Within the listing below, the lines to output run from the one containing "Title: Automated Metadata" through the one containing "In this tutorial, we"; copy them exactly and nothing else.
■ ■ ■ ■ ■ ■ ■
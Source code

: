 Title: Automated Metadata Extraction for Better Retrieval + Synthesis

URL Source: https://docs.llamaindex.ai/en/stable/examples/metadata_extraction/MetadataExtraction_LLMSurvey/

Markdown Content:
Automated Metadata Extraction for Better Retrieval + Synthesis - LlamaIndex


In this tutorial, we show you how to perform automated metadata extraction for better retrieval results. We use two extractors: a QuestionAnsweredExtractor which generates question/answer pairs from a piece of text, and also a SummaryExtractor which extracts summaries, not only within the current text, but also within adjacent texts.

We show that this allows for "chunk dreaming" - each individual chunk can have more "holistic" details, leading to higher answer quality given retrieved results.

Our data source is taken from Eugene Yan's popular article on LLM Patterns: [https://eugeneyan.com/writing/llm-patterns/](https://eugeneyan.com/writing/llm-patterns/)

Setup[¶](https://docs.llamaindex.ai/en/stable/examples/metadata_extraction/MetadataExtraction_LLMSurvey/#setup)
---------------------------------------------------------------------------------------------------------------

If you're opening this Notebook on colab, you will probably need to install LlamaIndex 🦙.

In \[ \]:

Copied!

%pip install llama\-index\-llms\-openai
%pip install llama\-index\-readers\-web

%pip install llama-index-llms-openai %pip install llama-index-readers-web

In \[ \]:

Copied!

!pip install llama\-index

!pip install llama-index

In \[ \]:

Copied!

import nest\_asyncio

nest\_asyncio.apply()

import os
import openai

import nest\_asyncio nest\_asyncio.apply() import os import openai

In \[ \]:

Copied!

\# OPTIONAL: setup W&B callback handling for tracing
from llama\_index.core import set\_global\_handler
■ ■ ■ ■ ■ ■ ■
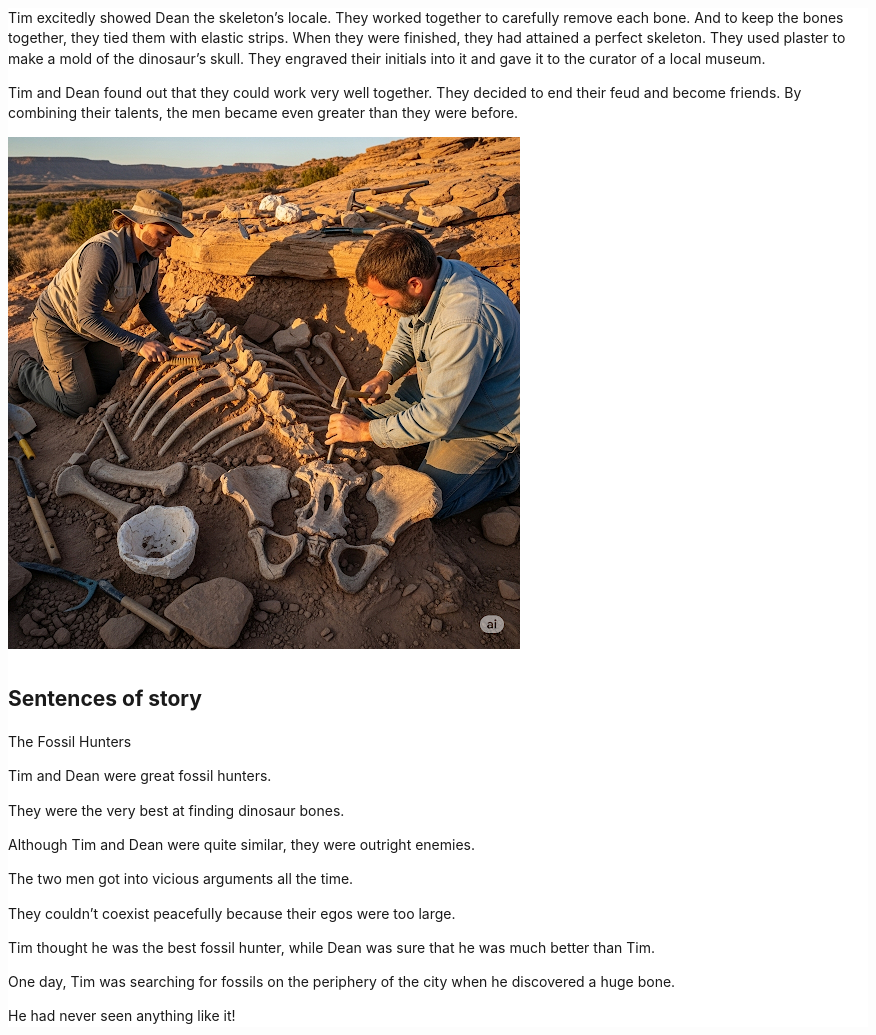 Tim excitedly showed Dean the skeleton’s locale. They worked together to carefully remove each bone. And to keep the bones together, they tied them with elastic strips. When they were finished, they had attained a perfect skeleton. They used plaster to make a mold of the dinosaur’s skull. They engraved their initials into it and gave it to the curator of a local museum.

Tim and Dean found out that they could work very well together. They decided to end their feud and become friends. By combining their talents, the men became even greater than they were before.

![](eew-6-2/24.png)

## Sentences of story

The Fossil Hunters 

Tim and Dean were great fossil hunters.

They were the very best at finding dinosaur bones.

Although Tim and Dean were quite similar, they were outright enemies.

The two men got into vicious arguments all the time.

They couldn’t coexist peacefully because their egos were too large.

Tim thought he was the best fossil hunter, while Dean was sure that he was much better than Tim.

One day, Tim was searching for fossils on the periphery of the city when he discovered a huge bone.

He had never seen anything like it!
■ ■ ■ ■ ■ ■ ■
> **Your response**
: Title: Automated Metadata Extraction for Better Retrieval + Synthesis

URL Source: https://docs.llamaindex.ai/en/stable/examples/metadata_extraction/MetadataExtraction_LLMSurvey/

Markdown Content:
Automated Metadata Extraction for Better Retrieval + Synthesis - LlamaIndex


In this tutorial, we show you how to perform automated metadata extraction for better retrieval results. We use two extractors: a QuestionAnsweredExtractor which generates question/answer pairs from a piece of text, and also a SummaryExtractor which extracts summaries, not only within the current text, but also within adjacent texts.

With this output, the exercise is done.